> **WORK INSTRUCTION**: Repeat the records exactly, with one exception: no images.

> **SUPPLIED RECORDS**:
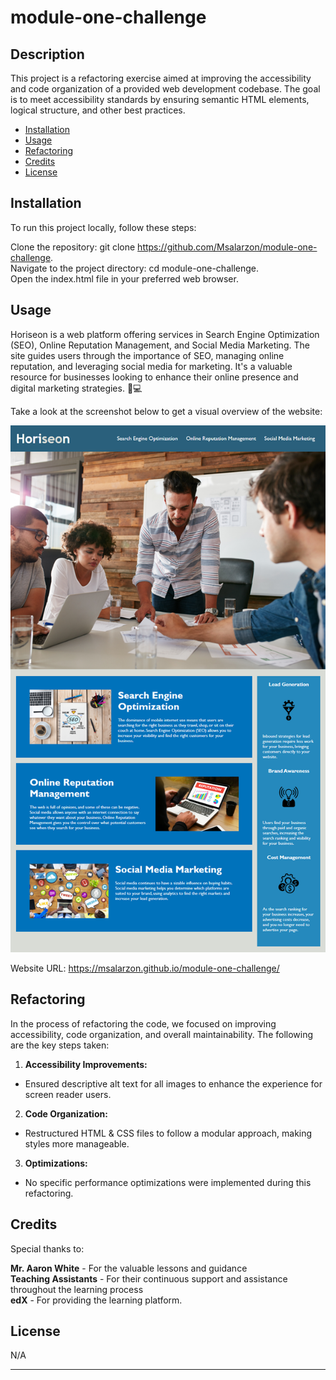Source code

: 

# module-one-challenge # 
## Description

This project is a refactoring exercise aimed at improving the accessibility and code organization of a provided web development codebase. 
The goal is to meet accessibility standards by ensuring semantic HTML elements, logical structure, and other best practices.


- [Installation](#installation)
- [Usage](#usage)
- [Refactoring](#refactoring)
- [Credits](#credits)
- [License](#license)

## Installation

To run this project locally, follow these steps:

Clone the repository: git clone https://github.com/Msalarzon/module-one-challenge.  
Navigate to the project directory: cd module-one-challenge.  
Open the index.html file in your preferred web browser.

## Usage

Horiseon is a web platform offering services in Search Engine Optimization (SEO), Online Reputation Management, and Social Media Marketing. The site guides users through the importance of SEO, managing online reputation, and leveraging social media for marketing. It's a valuable resource for businesses looking to enhance their online presence and digital marketing strategies. 🚀💻

Take a look at the screenshot below to get a visual overview of the website:

![Website Screenshot](assets/images/webpage-screenshot.png)

Website URL: https://msalarzon.github.io/module-one-challenge/

## Refactoring

In the process of refactoring the code, we focused on improving accessibility, code organization, and overall maintainability. The following are the key steps taken:

1. **Accessibility Improvements:**
- Ensured descriptive alt text for all images to enhance the experience for screen reader users.

2. **Code Organization:**
- Restructured HTML & CSS files to follow a modular approach, making styles more manageable.

3. **Optimizations:**
- No specific performance optimizations were implemented during this refactoring.


## Credits

Special thanks to:

**Mr. Aaron White** - For the valuable lessons and guidance  
**Teaching Assistants** - For their continuous support and assistance throughout the learning process  
**edX** - For providing the learning platform.

## License

N/A

---
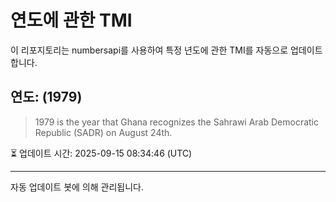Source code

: 
# 연도에 관한 TMI

이 리포지토리는 numbersapi를 사용하여 특정 년도에 관한 TMI를 자동으로 업데이트합니다.

## 연도: (1979)
> 1979 is the year that Ghana recognizes the Sahrawi Arab Democratic Republic (SADR) on August 24th.

⏳ 업데이트 시간: 2025-09-15 08:34:46 (UTC)

---
자동 업데이트 봇에 의해 관리됩니다.
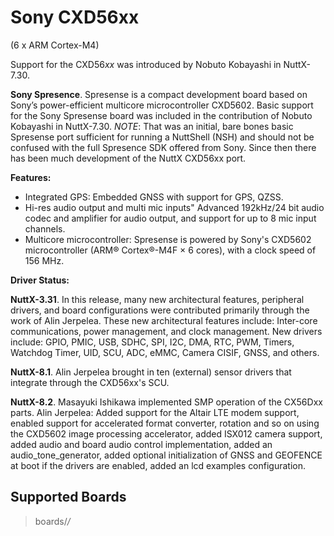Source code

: # Sony CXD56xx

(6 x ARM Cortex-M4)

Support for the CXD56*xx* was introduced by Nobuto Kobayashi in
NuttX-7.30.

**Sony Spresence**. Spresense is a compact development board based on
Sony’s power-efficient multicore microcontroller CXD5602. Basic support
for the Sony Spresense board was included in the contribution of Nobuto
Kobayashi in NuttX-7.30. *NOTE*: That was an initial, bare bones basic
Spresense port sufficient for running a NuttShell (NSH) and should not
be confused with the full Spresence SDK offered from Sony. Since then
there has been much development of the NuttX CXD56xx port.

**Features:**

  - Integrated GPS: Embedded GNSS with support for GPS, QZSS.
  - Hi-res audio output and multi mic inputs" Advanced 192kHz/24 bit
    audio codec and amplifier for audio output, and support for up to 8
    mic input channels.
  - Multicore microcontroller: Spresense is powered by Sony's CXD5602
    microcontroller (ARM® Cortex®-M4F × 6 cores), with a clock speed of
    156 MHz.

**Driver Status:**

**NuttX-3.31**. In this release, many new architectural features,
peripheral drivers, and board configurations were contributed primarily
through the work of Alin Jerpelea. These new architectural features
include: Inter-core communications, power management, and clock
management. New drivers include: GPIO, PMIC, USB, SDHC, SPI, I2C, DMA,
RTC, PWM, Timers, Watchdog Timer, UID, SCU, ADC, eMMC, Camera CISIF,
GNSS, and others.

**NuttX-8.1**. Alin Jerpelea brought in ten (external) sensor drivers
that integrate through the CXD56xx's SCU.

**NuttX-8.2**. Masayuki Ishikawa implemented SMP operation of the
CX56Dxx parts. Alin Jerpelea: Added support for the Altair LTE modem
support, enabled support for accelerated format converter, rotation and
so on using the CXD5602 image processing accelerator, added ISX012
camera support, added audio and board audio control implementation,
added an audio\_tone\_generator, added optional initialization of GNSS
and GEOFENCE at boot if the drivers are enabled, added an lcd examples
configuration.

## Supported Boards

> boards/*/*
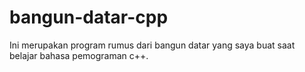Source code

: # bangun-datar-cpp
Ini merupakan program rumus dari bangun datar yang saya buat saat belajar bahasa pemograman c++.
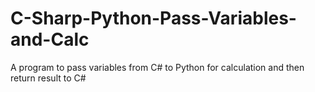 # C-Sharp-Python-Pass-Variables-and-Calc
A program to pass variables from C# to Python for calculation and then return result to C#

> **EXERCISE OUTPUT**:
Source code

: 

# module-one-challenge # 
## Description

This project is a refactoring exercise aimed at improving the accessibility and code organization of a provided web development codebase. 
The goal is to meet accessibility standards by ensuring semantic HTML elements, logical structure, and other best practices.


- [Installation](#installation)
- [Usage](#usage)
- [Refactoring](#refactoring)
- [Credits](#credits)
- [License](#license)

## Installation

To run this project locally, follow these steps:

Clone the repository: git clone https://github.com/Msalarzon/module-one-challenge.  
Navigate to the project directory: cd module-one-challenge.  
Open the index.html file in your preferred web browser.

## Usage

Horiseon is a web platform offering services in Search Engine Optimization (SEO), Online Reputation Management, and Social Media Marketing. The site guides users through the importance of SEO, managing online reputation, and leveraging social media for marketing. It's a valuable resource for businesses looking to enhance their online presence and digital marketing strategies. 🚀💻

Take a look at the screenshot below to get a visual overview of the website:

![Website Screenshot](assets/images/webpage-screenshot.png)

Website URL: https://msalarzon.github.io/module-one-challenge/

## Refactoring

In the process of refactoring the code, we focused on improving accessibility, code organization, and overall maintainability. The following are the key steps taken:

1. **Accessibility Improvements:**
- Ensured descriptive alt text for all images to enhance the experience for screen reader users.

2. **Code Organization:**
- Restructured HTML & CSS files to follow a modular approach, making styles more manageable.

3. **Optimizations:**
- No specific performance optimizations were implemented during this refactoring.


## Credits

Special thanks to:

**Mr. Aaron White** - For the valuable lessons and guidance  
**Teaching Assistants** - For their continuous support and assistance throughout the learning process  
**edX** - For providing the learning platform.

## License

N/A

---
Source code

: 
# 연도에 관한 TMI

이 리포지토리는 numbersapi를 사용하여 특정 년도에 관한 TMI를 자동으로 업데이트합니다.

## 연도: (1979)
> 1979 is the year that Ghana recognizes the Sahrawi Arab Democratic Republic (SADR) on August 24th.

⏳ 업데이트 시간: 2025-09-15 08:34:46 (UTC)

---
자동 업데이트 봇에 의해 관리됩니다.
Source code

: # Sony CXD56xx

(6 x ARM Cortex-M4)

Support for the CXD56*xx* was introduced by Nobuto Kobayashi in
NuttX-7.30.

**Sony Spresence**. Spresense is a compact development board based on
Sony’s power-efficient multicore microcontroller CXD5602. Basic support
for the Sony Spresense board was included in the contribution of Nobuto
Kobayashi in NuttX-7.30. *NOTE*: That was an initial, bare bones basic
Spresense port sufficient for running a NuttShell (NSH) and should not
be confused with the full Spresence SDK offered from Sony. Since then
there has been much development of the NuttX CXD56xx port.

**Features:**

  - Integrated GPS: Embedded GNSS with support for GPS, QZSS.
  - Hi-res audio output and multi mic inputs" Advanced 192kHz/24 bit
    audio codec and amplifier for audio output, and support for up to 8
    mic input channels.
  - Multicore microcontroller: Spresense is powered by Sony's CXD5602
    microcontroller (ARM® Cortex®-M4F × 6 cores), with a clock speed of
    156 MHz.

**Driver Status:**

**NuttX-3.31**. In this release, many new architectural features,
peripheral drivers, and board configurations were contributed primarily
through the work of Alin Jerpelea. These new architectural features
include: Inter-core communications, power management, and clock
management. New drivers include: GPIO, PMIC, USB, SDHC, SPI, I2C, DMA,
RTC, PWM, Timers, Watchdog Timer, UID, SCU, ADC, eMMC, Camera CISIF,
GNSS, and others.

**NuttX-8.1**. Alin Jerpelea brought in ten (external) sensor drivers
that integrate through the CXD56xx's SCU.

**NuttX-8.2**. Masayuki Ishikawa implemented SMP operation of the
CX56Dxx parts. Alin Jerpelea: Added support for the Altair LTE modem
support, enabled support for accelerated format converter, rotation and
so on using the CXD5602 image processing accelerator, added ISX012
camera support, added audio and board audio control implementation,
added an audio\_tone\_generator, added optional initialization of GNSS
and GEOFENCE at boot if the drivers are enabled, added an lcd examples
configuration.

## Supported Boards

> boards/*/*
Source code

: # bangun-datar-cpp
Ini merupakan program rumus dari bangun datar yang saya buat saat belajar bahasa pemograman c++.
 # C-Sharp-Python-Pass-Variables-and-Calc
A program to pass variables from C# to Python for calculation and then return result to C#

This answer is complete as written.